Rabu, 04 Juli 2018

Ibu

Aku tahu, dalam sekujur doanya selalu ada aku.
Dengan lirih nan khusyuk ia meminta pada Ilahi Rabbi agar aku selalu dalam keimanan yang semakin baik, agar aku menjadi penghafal dan pengamal Qur'an, agar aku menjadi hamba yang mencintai  dan dicintai Allah, agar menjadi seseorang yang bermanfaat, diberi kelancaran pada semua aktifitas, ditunjukkan jalan yang lurus, diwujudkan semua harapan-harapan baikku, disampaikan pada segala asa yang ingin kuraih, daaan dipertemukan dengan lelaki yang sholih dan setia. Seseorang yang kelak akan menjagaku sebagaiman ayah menjagaku, seseorang yang kelak akan membimbingku menjadi lebih taat, dan membawaku dengan genggamannya kepada ridhoNya dan Syurga Firdaus.

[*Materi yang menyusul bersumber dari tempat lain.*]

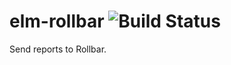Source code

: # elm-rollbar ![Build Status](https://travis-ci.org/NoRedInk/elm-rollbar.svg?branch=master)


Send reports to Rollbar.
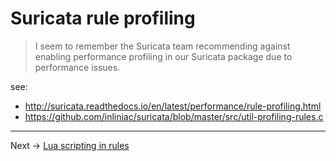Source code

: # Suricata rule profiling

>  I seem to remember the Suricata team recommending against enabling performance profiling in our Suricata package due to performance issues.

see:

* http://suricata.readthedocs.io/en/latest/performance/rule-profiling.html
* https://github.com/inliniac/suricata/blob/master/src/util-profiling-rules.c

---
Next -> [Lua scripting in rules](rules.lua.md)
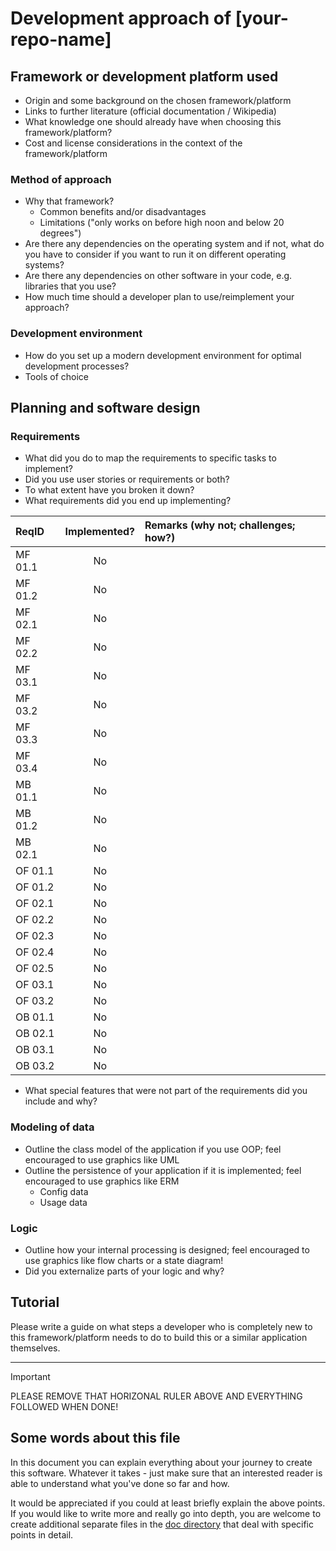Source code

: # Development approach of [your-repo-name]

## Framework or development platform used

- Origin and some background on the chosen framework/platform
- Links to further literature (official documentation / Wikipedia)
- What knowledge one should already have when choosing this framework/platform?
- Cost and license considerations in the context of the framework/platform

### Method of approach

- Why that framework?
    - Common benefits and/or disadvantages
    - Limitations ("only works on before high noon and below 20 degrees")
- Are there any dependencies on the operating system and if not, what do you have to consider if you want to run it on different operating systems?
- Are there any dependencies on other software in your code, e.g. libraries that you use?
- How much time should a developer plan to use/reimplement your approach?

### Development environment

- How do you set up a modern development environment for optimal development processes?
- Tools of choice

## Planning and software design

### Requirements

- What did you do to map the requirements to specific tasks to implement?
- Did you use user stories or requirements or both?
- To what extent have you broken it down?
- What requirements did you end up implementing? 

| ReqID | Implemented? | Remarks (why not; challenges; how?) |
| :--- | :---: | :--- | 
| MF 01.1 | No | |
| MF 01.2 | No | |
| MF 02.1 | No | |
| MF 02.2 | No | |
| MF 03.1 | No | |
| MF 03.2 | No | |
| MF 03.3 | No | |
| MF 03.4 | No | |
| MB 01.1 | No | |
| MB 01.2 | No | |
| MB 02.1 | No | |
| OF 01.1 | No | |
| OF 01.2 | No | |
| OF 02.1 | No | |
| OF 02.2 | No | |
| OF 02.3 | No | |
| OF 02.4 | No | |
| OF 02.5 | No | |
| OF 03.1 | No | |
| OF 03.2 | No | |
| OB 01.1 | No | |
| OB 02.1 | No | |
| OB 03.1 | No | |
| OB 03.2 | No | |

- What special features that were not part of the requirements did you include and why?

### Modeling of data

- Outline the class model of the application if you use OOP; feel encouraged to use graphics like UML
- Outline the persistence of your application if it is implemented; feel encouraged to use graphics like ERM
    - Config data
    - Usage data

### Logic

- Outline how your internal processing is designed; feel encouraged to use graphics like flow charts or a state diagram!
- Did you externalize parts of your logic and why?

## Tutorial

Please write a guide on what steps a developer who is completely new to this framework/platform needs to do to build this or a similar application themselves.

---

> [!IMPORTANT]
> PLEASE REMOVE THAT HORIZONAL RULER ABOVE AND EVERYTHING FOLLOWED WHEN DONE!

## Some words about this file

In this document you can explain everything about your journey to create this software. Whatever it takes - just make sure that an interested reader is able to understand what you've done so far and how.  

It would be appreciated if you could at least briefly explain the above points. If you would like to write more and really go into depth, you are welcome to create additional separate files in the [doc directory](./) that deal with specific points in detail.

Bagiku, semua pinta tulusnya pada Tuhan adalah cinta dan kasih yang takkan pernah bisa aku balas. Juga, saat doa-doa itu telah diijabah akupun mulai takut. Karena aku tak dapat lagi terus bersamanya, tak bisa selalu menemaninya, dan tak bisa selalu ada dalam setiap kebutuhannya. Kadang, berat bagi seorang perempuan untuk melepaskan masa kesendiriannya bukan karena ia tidak siap menerima amanah baru. Tapi karena ia sangat pilu untuk pergi dari seorang ibu yang selama ini bersamanya. Aku sangat merasakan ini. Tapi, ibu memanglah makhluk yang telah dianugerahi Tuhan kelembutan dan kasih sayang yang lebih. Dengan itu, ia menjadi sosok yang kuat dan tegar. Saat ibu bilang "Nak, menikahlah ! Setelah menikah kewajiban baktimu bukan lagi pada orang tua melainkan pada suami mu. Bila kau taat padanya dan menjadikannya ridho padamu atas pengabdianmu padanya maka itulah kemudahan jalan menuju Syurga bagi orang tuamu". Sungguh aku renyuh sekali dengan kalimat ini.